• _ASSIGNMENT_:
On how many lines of these entries does the word "forall" occur? State the number alone.

• _MATERIAL TO PROCESS_:
-----

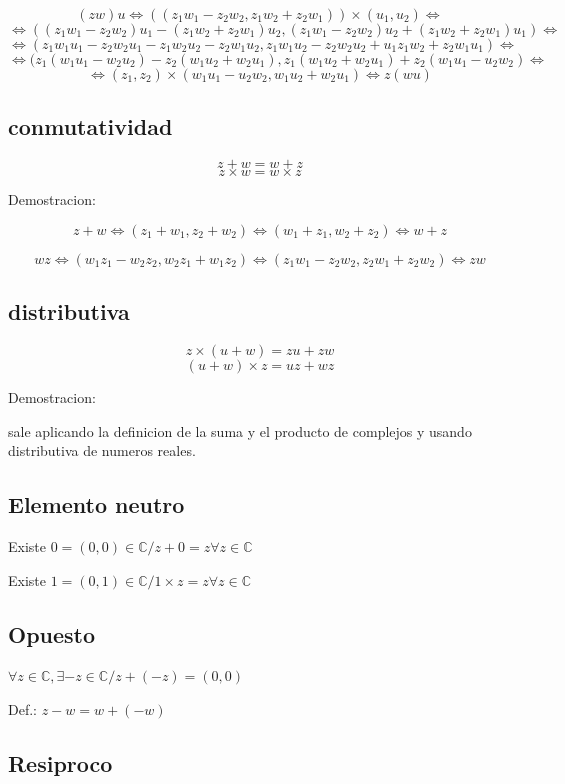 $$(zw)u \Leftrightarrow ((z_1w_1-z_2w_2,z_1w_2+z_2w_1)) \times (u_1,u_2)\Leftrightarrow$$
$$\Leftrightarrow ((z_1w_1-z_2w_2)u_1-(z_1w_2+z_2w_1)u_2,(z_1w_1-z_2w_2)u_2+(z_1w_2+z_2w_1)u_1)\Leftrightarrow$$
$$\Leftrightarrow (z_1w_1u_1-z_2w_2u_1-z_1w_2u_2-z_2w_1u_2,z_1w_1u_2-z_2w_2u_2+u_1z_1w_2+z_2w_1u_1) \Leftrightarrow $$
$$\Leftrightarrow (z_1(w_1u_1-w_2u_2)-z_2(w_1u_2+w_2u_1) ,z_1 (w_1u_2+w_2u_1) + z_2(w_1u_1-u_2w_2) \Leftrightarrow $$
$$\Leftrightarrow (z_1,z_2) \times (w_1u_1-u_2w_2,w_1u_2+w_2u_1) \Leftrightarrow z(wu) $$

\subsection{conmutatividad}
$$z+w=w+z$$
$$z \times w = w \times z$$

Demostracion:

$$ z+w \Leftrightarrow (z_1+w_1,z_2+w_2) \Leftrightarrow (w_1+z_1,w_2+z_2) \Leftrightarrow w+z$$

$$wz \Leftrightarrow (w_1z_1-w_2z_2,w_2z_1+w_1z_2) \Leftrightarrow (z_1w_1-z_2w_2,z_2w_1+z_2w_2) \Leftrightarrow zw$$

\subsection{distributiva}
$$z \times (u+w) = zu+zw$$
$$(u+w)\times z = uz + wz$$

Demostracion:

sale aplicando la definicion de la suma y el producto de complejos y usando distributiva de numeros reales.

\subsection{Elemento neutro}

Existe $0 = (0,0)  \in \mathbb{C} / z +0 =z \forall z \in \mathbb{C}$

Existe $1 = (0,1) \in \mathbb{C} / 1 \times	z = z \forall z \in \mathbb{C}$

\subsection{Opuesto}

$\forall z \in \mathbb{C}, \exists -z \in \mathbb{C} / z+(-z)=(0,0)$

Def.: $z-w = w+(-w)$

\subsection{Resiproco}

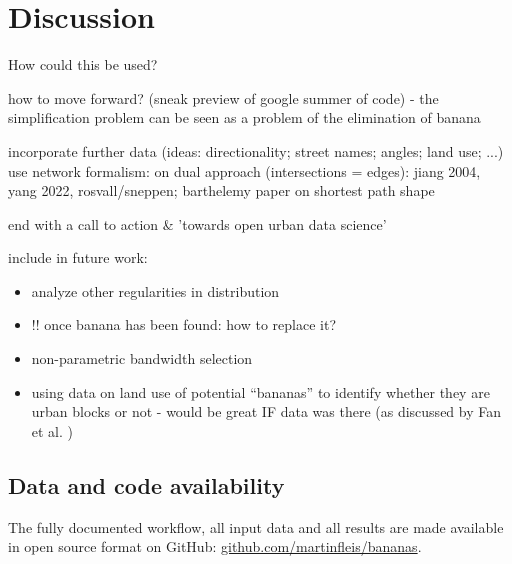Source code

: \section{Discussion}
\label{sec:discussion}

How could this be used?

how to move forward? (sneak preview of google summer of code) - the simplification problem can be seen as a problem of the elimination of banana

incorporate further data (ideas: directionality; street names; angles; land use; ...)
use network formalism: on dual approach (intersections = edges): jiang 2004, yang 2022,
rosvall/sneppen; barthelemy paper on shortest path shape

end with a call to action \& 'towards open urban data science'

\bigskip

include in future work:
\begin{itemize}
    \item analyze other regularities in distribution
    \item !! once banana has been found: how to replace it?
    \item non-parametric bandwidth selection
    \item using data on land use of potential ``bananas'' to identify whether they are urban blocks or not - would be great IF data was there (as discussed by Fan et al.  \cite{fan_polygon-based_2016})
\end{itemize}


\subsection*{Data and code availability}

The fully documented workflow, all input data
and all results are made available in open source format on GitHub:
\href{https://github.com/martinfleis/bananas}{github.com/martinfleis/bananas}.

-----

• _EXERCISE SOLUTION_:
3